◆ DATASET EXTRACT ◆
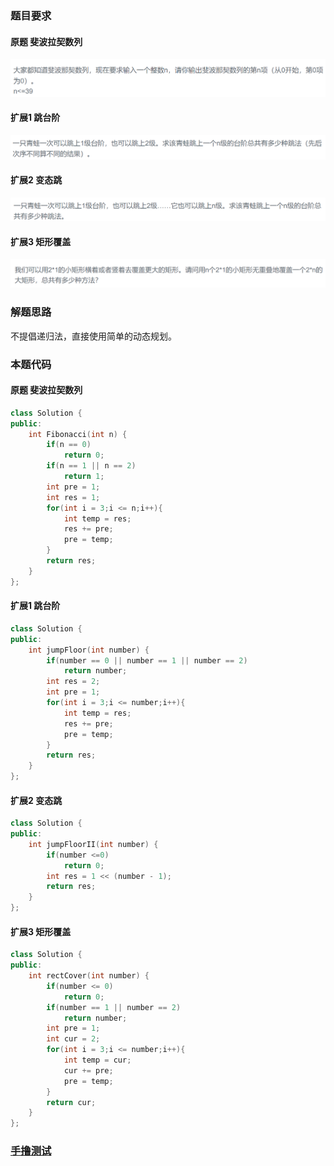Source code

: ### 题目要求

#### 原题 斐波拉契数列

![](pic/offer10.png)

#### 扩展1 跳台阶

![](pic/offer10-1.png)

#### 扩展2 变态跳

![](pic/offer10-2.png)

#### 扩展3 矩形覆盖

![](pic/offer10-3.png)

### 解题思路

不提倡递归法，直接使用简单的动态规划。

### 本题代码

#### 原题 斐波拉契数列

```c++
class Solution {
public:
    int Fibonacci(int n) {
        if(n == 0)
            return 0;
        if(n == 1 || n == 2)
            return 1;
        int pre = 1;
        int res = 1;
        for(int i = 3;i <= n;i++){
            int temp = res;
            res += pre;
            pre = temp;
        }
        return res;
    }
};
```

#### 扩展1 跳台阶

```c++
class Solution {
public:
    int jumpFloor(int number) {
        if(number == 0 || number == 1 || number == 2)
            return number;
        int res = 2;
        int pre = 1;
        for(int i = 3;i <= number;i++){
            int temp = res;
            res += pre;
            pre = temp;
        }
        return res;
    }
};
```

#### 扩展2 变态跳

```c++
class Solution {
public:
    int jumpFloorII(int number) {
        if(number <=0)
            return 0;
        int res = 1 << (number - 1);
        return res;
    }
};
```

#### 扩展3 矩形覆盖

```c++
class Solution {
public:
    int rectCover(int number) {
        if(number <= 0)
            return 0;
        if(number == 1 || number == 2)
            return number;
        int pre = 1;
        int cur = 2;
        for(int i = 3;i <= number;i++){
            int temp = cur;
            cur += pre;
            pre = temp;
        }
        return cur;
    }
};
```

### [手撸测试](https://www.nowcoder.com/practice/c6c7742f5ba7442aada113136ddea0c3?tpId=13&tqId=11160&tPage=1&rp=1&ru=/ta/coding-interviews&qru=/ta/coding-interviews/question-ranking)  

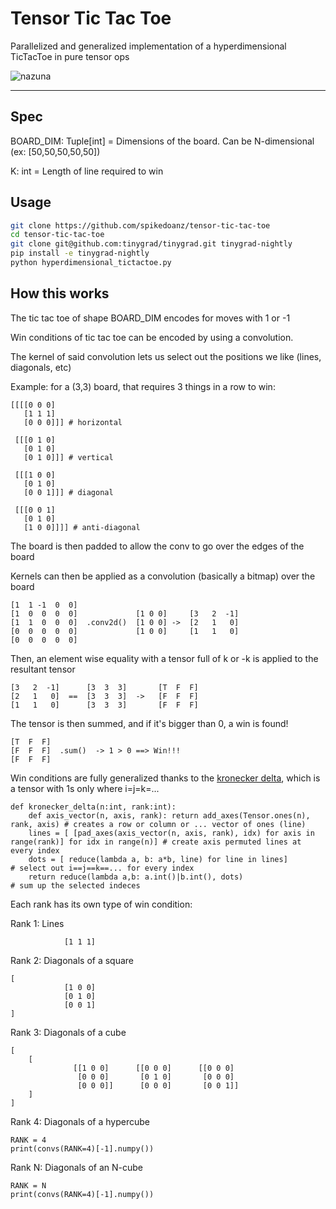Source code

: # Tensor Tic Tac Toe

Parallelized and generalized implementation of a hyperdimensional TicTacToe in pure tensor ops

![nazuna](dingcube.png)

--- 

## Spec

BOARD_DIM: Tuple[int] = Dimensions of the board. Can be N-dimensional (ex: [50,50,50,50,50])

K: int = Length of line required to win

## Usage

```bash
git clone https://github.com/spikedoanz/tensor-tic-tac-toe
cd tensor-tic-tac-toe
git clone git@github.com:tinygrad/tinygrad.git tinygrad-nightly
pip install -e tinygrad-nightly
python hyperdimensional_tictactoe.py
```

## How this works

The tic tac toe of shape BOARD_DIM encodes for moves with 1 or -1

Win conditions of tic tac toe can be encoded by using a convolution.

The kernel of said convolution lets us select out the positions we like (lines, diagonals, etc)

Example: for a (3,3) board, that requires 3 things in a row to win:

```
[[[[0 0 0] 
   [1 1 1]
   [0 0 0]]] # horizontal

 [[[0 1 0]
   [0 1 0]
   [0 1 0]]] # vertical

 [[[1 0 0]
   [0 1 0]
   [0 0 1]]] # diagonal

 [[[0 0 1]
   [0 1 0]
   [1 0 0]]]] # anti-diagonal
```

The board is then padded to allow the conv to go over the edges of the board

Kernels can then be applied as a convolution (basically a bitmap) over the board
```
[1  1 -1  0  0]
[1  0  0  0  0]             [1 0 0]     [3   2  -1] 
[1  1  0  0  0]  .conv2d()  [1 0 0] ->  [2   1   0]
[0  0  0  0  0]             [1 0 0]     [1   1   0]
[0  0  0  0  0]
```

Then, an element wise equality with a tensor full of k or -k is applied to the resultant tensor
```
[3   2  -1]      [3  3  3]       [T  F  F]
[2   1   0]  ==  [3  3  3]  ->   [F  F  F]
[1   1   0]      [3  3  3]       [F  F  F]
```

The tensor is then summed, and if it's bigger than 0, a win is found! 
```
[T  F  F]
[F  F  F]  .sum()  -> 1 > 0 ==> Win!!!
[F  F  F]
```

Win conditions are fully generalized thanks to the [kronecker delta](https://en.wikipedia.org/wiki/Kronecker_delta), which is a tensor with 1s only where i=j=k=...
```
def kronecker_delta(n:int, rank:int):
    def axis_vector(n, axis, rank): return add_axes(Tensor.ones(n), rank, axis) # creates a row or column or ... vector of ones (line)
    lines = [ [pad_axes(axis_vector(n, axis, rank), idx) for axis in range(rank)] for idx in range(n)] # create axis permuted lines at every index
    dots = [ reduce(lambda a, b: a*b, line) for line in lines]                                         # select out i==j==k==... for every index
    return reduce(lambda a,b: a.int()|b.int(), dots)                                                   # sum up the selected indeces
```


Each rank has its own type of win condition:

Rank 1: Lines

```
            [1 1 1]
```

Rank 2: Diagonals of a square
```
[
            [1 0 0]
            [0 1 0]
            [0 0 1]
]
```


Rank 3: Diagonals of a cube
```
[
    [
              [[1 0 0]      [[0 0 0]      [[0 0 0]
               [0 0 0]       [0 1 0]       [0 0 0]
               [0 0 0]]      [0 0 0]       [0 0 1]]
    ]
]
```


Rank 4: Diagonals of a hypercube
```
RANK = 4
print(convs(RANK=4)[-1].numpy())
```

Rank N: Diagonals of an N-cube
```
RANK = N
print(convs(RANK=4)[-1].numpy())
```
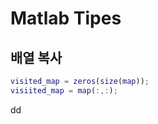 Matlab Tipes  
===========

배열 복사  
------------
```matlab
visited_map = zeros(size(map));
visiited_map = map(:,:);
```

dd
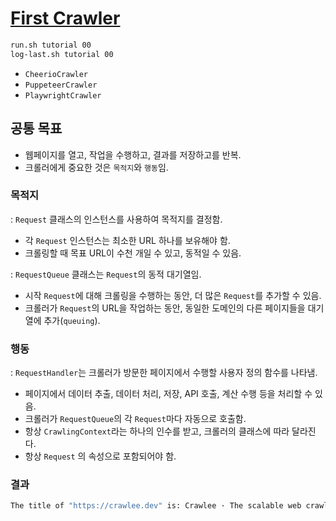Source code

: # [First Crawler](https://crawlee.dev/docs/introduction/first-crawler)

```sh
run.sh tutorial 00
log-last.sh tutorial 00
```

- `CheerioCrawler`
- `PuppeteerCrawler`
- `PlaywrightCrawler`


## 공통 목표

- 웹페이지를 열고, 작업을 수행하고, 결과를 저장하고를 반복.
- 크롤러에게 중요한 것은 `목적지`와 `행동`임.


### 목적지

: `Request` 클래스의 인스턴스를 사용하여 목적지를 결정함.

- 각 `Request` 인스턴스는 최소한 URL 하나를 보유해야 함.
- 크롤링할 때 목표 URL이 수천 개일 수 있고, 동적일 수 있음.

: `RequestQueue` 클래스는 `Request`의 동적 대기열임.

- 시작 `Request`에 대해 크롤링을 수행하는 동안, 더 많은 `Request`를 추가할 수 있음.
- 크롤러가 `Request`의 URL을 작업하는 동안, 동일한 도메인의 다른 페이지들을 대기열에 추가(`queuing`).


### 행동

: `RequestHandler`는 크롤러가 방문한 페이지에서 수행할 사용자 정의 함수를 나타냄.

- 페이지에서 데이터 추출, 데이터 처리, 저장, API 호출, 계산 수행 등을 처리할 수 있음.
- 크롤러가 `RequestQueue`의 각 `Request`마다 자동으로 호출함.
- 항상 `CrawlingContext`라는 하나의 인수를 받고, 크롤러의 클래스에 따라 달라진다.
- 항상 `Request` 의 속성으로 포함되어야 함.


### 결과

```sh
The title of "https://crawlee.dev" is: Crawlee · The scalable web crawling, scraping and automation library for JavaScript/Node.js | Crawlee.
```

◆ EXERCISE ◆
Return each record as written, minus its images.

◆ RESULT OF THE EXERCISE ◆
Source code

: ### 题目要求

#### 原题 斐波拉契数列

![](pic/offer10.png)

#### 扩展1 跳台阶

![](pic/offer10-1.png)

#### 扩展2 变态跳

![](pic/offer10-2.png)

#### 扩展3 矩形覆盖

![](pic/offer10-3.png)

### 解题思路

不提倡递归法，直接使用简单的动态规划。

### 本题代码

#### 原题 斐波拉契数列

```c++
class Solution {
public:
    int Fibonacci(int n) {
        if(n == 0)
            return 0;
        if(n == 1 || n == 2)
            return 1;
        int pre = 1;
        int res = 1;
        for(int i = 3;i <= n;i++){
            int temp = res;
            res += pre;
            pre = temp;
        }
        return res;
    }
};
```

#### 扩展1 跳台阶

```c++
class Solution {
public:
    int jumpFloor(int number) {
        if(number == 0 || number == 1 || number == 2)
            return number;
        int res = 2;
        int pre = 1;
        for(int i = 3;i <= number;i++){
            int temp = res;
            res += pre;
            pre = temp;
        }
        return res;
    }
};
```

#### 扩展2 变态跳

```c++
class Solution {
public:
    int jumpFloorII(int number) {
        if(number <=0)
            return 0;
        int res = 1 << (number - 1);
        return res;
    }
};
```

#### 扩展3 矩形覆盖

```c++
class Solution {
public:
    int rectCover(int number) {
        if(number <= 0)
            return 0;
        if(number == 1 || number == 2)
            return number;
        int pre = 1;
        int cur = 2;
        for(int i = 3;i <= number;i++){
            int temp = cur;
            cur += pre;
            pre = temp;
        }
        return cur;
    }
};
```

### [手撸测试](https://www.nowcoder.com/practice/c6c7742f5ba7442aada113136ddea0c3?tpId=13&tqId=11160&tPage=1&rp=1&ru=/ta/coding-interviews&qru=/ta/coding-interviews/question-ranking)  

Source code

: # Tensor Tic Tac Toe

Parallelized and generalized implementation of a hyperdimensional TicTacToe in pure tensor ops

![nazuna](dingcube.png)

--- 

## Spec

BOARD_DIM: Tuple[int] = Dimensions of the board. Can be N-dimensional (ex: [50,50,50,50,50])

K: int = Length of line required to win

## Usage

```bash
git clone https://github.com/spikedoanz/tensor-tic-tac-toe
cd tensor-tic-tac-toe
git clone git@github.com:tinygrad/tinygrad.git tinygrad-nightly
pip install -e tinygrad-nightly
python hyperdimensional_tictactoe.py
```

## How this works

The tic tac toe of shape BOARD_DIM encodes for moves with 1 or -1

Win conditions of tic tac toe can be encoded by using a convolution.

The kernel of said convolution lets us select out the positions we like (lines, diagonals, etc)

Example: for a (3,3) board, that requires 3 things in a row to win:

```
[[[[0 0 0] 
   [1 1 1]
   [0 0 0]]] # horizontal

 [[[0 1 0]
   [0 1 0]
   [0 1 0]]] # vertical

 [[[1 0 0]
   [0 1 0]
   [0 0 1]]] # diagonal

 [[[0 0 1]
   [0 1 0]
   [1 0 0]]]] # anti-diagonal
```

The board is then padded to allow the conv to go over the edges of the board

Kernels can then be applied as a convolution (basically a bitmap) over the board
```
[1  1 -1  0  0]
[1  0  0  0  0]             [1 0 0]     [3   2  -1] 
[1  1  0  0  0]  .conv2d()  [1 0 0] ->  [2   1   0]
[0  0  0  0  0]             [1 0 0]     [1   1   0]
[0  0  0  0  0]
```

Then, an element wise equality with a tensor full of k or -k is applied to the resultant tensor
```
[3   2  -1]      [3  3  3]       [T  F  F]
[2   1   0]  ==  [3  3  3]  ->   [F  F  F]
[1   1   0]      [3  3  3]       [F  F  F]
```

The tensor is then summed, and if it's bigger than 0, a win is found! 
```
[T  F  F]
[F  F  F]  .sum()  -> 1 > 0 ==> Win!!!
[F  F  F]
```

Win conditions are fully generalized thanks to the [kronecker delta](https://en.wikipedia.org/wiki/Kronecker_delta), which is a tensor with 1s only where i=j=k=...
```
def kronecker_delta(n:int, rank:int):
    def axis_vector(n, axis, rank): return add_axes(Tensor.ones(n), rank, axis) # creates a row or column or ... vector of ones (line)
    lines = [ [pad_axes(axis_vector(n, axis, rank), idx) for axis in range(rank)] for idx in range(n)] # create axis permuted lines at every index
    dots = [ reduce(lambda a, b: a*b, line) for line in lines]                                         # select out i==j==k==... for every index
    return reduce(lambda a,b: a.int()|b.int(), dots)                                                   # sum up the selected indeces
```


Each rank has its own type of win condition:

Rank 1: Lines

```
            [1 1 1]
```

Rank 2: Diagonals of a square
```
[
            [1 0 0]
            [0 1 0]
            [0 0 1]
]
```


Rank 3: Diagonals of a cube
```
[
    [
              [[1 0 0]      [[0 0 0]      [[0 0 0]
               [0 0 0]       [0 1 0]       [0 0 0]
               [0 0 0]]      [0 0 0]       [0 0 1]]
    ]
]
```


Rank 4: Diagonals of a hypercube
```
RANK = 4
print(convs(RANK=4)[-1].numpy())
```

Rank N: Diagonals of an N-cube
```
RANK = N
print(convs(RANK=4)[-1].numpy())
```
 Matlab Tipes  
===========

배열 복사  
------------
```matlab
visited_map = zeros(size(map));
visiited_map = map(:,:);
```

dd
Source code

: # [First Crawler](https://crawlee.dev/docs/introduction/first-crawler)

```sh
run.sh tutorial 00
log-last.sh tutorial 00
```

- `CheerioCrawler`
- `PuppeteerCrawler`
- `PlaywrightCrawler`


## 공통 목표

- 웹페이지를 열고, 작업을 수행하고, 결과를 저장하고를 반복.
- 크롤러에게 중요한 것은 `목적지`와 `행동`임.


### 목적지

: `Request` 클래스의 인스턴스를 사용하여 목적지를 결정함.

- 각 `Request` 인스턴스는 최소한 URL 하나를 보유해야 함.
- 크롤링할 때 목표 URL이 수천 개일 수 있고, 동적일 수 있음.

: `RequestQueue` 클래스는 `Request`의 동적 대기열임.

- 시작 `Request`에 대해 크롤링을 수행하는 동안, 더 많은 `Request`를 추가할 수 있음.
- 크롤러가 `Request`의 URL을 작업하는 동안, 동일한 도메인의 다른 페이지들을 대기열에 추가(`queuing`).


### 행동

: `RequestHandler`는 크롤러가 방문한 페이지에서 수행할 사용자 정의 함수를 나타냄.

- 페이지에서 데이터 추출, 데이터 처리, 저장, API 호출, 계산 수행 등을 처리할 수 있음.
- 크롤러가 `RequestQueue`의 각 `Request`마다 자동으로 호출함.
- 항상 `CrawlingContext`라는 하나의 인수를 받고, 크롤러의 클래스에 따라 달라진다.
- 항상 `Request` 의 속성으로 포함되어야 함.


### 결과

```sh
The title of "https://crawlee.dev" is: Crawlee · The scalable web crawling, scraping and automation library for JavaScript/Node.js | Crawlee.
```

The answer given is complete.